Playing cello, Christopher then partnered his sister, pianist Lynette James, in transcriptions by Friedrich Kummer of three Franz Schubert songs – a lilting “Serenade;” a fleet “The Trout;” and a lively “To Be Sung on the Water” – and a youthfully exuberant “Polonaise Brillante” by Frederic Chopin. 

Music educator/performer Anita Anderson Cooper was next accompanied by cellist James (her former student) and pianist Clifton “Jerry” Noble in her “Four Songs on Poems by Gloria House/Aneb Kgositile.” Cooper’s warm soprano voice and evocative musical settings, along with sensitive instrumental support, movingly conveyed the African-American writer’s eloquent words. 

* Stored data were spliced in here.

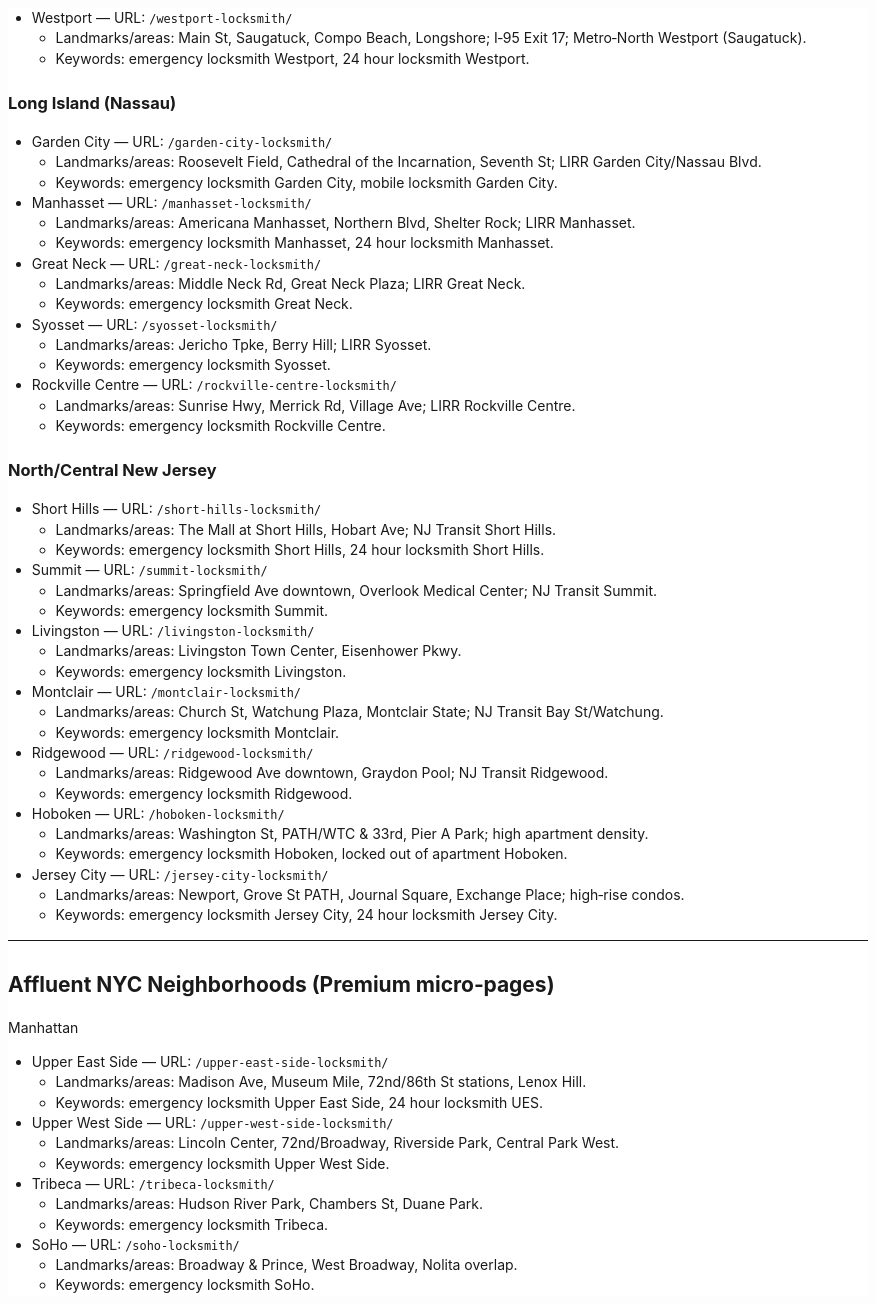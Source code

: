 - Westport — URL: `/westport-locksmith/`
  - Landmarks/areas: Main St, Saugatuck, Compo Beach, Longshore; I‑95 Exit 17; Metro‑North Westport (Saugatuck).
  - Keywords: emergency locksmith Westport, 24 hour locksmith Westport.

### Long Island (Nassau)
- Garden City — URL: `/garden-city-locksmith/`
  - Landmarks/areas: Roosevelt Field, Cathedral of the Incarnation, Seventh St; LIRR Garden City/Nassau Blvd.
  - Keywords: emergency locksmith Garden City, mobile locksmith Garden City.
- Manhasset — URL: `/manhasset-locksmith/`
  - Landmarks/areas: Americana Manhasset, Northern Blvd, Shelter Rock; LIRR Manhasset.
  - Keywords: emergency locksmith Manhasset, 24 hour locksmith Manhasset.
- Great Neck — URL: `/great-neck-locksmith/`
  - Landmarks/areas: Middle Neck Rd, Great Neck Plaza; LIRR Great Neck.
  - Keywords: emergency locksmith Great Neck.
- Syosset — URL: `/syosset-locksmith/`
  - Landmarks/areas: Jericho Tpke, Berry Hill; LIRR Syosset.
  - Keywords: emergency locksmith Syosset.
- Rockville Centre — URL: `/rockville-centre-locksmith/`
  - Landmarks/areas: Sunrise Hwy, Merrick Rd, Village Ave; LIRR Rockville Centre.
  - Keywords: emergency locksmith Rockville Centre.

### North/Central New Jersey
- Short Hills — URL: `/short-hills-locksmith/`
  - Landmarks/areas: The Mall at Short Hills, Hobart Ave; NJ Transit Short Hills.
  - Keywords: emergency locksmith Short Hills, 24 hour locksmith Short Hills.
- Summit — URL: `/summit-locksmith/`
  - Landmarks/areas: Springfield Ave downtown, Overlook Medical Center; NJ Transit Summit.
  - Keywords: emergency locksmith Summit.
- Livingston — URL: `/livingston-locksmith/`
  - Landmarks/areas: Livingston Town Center, Eisenhower Pkwy.
  - Keywords: emergency locksmith Livingston.
- Montclair — URL: `/montclair-locksmith/`
  - Landmarks/areas: Church St, Watchung Plaza, Montclair State; NJ Transit Bay St/Watchung.
  - Keywords: emergency locksmith Montclair.
- Ridgewood — URL: `/ridgewood-locksmith/`
  - Landmarks/areas: Ridgewood Ave downtown, Graydon Pool; NJ Transit Ridgewood.
  - Keywords: emergency locksmith Ridgewood.
- Hoboken — URL: `/hoboken-locksmith/`
  - Landmarks/areas: Washington St, PATH/WTC & 33rd, Pier A Park; high apartment density.
  - Keywords: emergency locksmith Hoboken, locked out of apartment Hoboken.
- Jersey City — URL: `/jersey-city-locksmith/`
  - Landmarks/areas: Newport, Grove St PATH, Journal Square, Exchange Place; high‑rise condos.
  - Keywords: emergency locksmith Jersey City, 24 hour locksmith Jersey City.

---

## Affluent NYC Neighborhoods (Premium micro‑pages)

Manhattan
- Upper East Side — URL: `/upper-east-side-locksmith/`
  - Landmarks/areas: Madison Ave, Museum Mile, 72nd/86th St stations, Lenox Hill.
  - Keywords: emergency locksmith Upper East Side, 24 hour locksmith UES.
- Upper West Side — URL: `/upper-west-side-locksmith/`
  - Landmarks/areas: Lincoln Center, 72nd/Broadway, Riverside Park, Central Park West.
  - Keywords: emergency locksmith Upper West Side.
- Tribeca — URL: `/tribeca-locksmith/`
  - Landmarks/areas: Hudson River Park, Chambers St, Duane Park.
  - Keywords: emergency locksmith Tribeca.
- SoHo — URL: `/soho-locksmith/`
  - Landmarks/areas: Broadway & Prince, West Broadway, Nolita overlap.
  - Keywords: emergency locksmith SoHo.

The protean Noble, joined by Rorianne, ended the program with his two-piano suite, “Canival of R-nimals,” composed for Sevenars and honoring its namesakes - parents and five children, whose first names all begin with R. While channeling both Saint-Saens’ charming “Carnival of the Animals” and Ogden Nash’s droll companion verses, Noble put a virtuosically Schrade-y spin on his wide-ranging score (which includes scurrying “Rats,” rippling “Rays,” and plodding “Rhinoceri”), and his wife Kara read his self-penned “doggerel” with tongue firmly in cheek. 

Remaining Sevenars concerts, featuring such visiting artists as pianists Jiayan Sun and Liana Paniyeva are scheduled for Sundays July 17-August 14 at 4pm.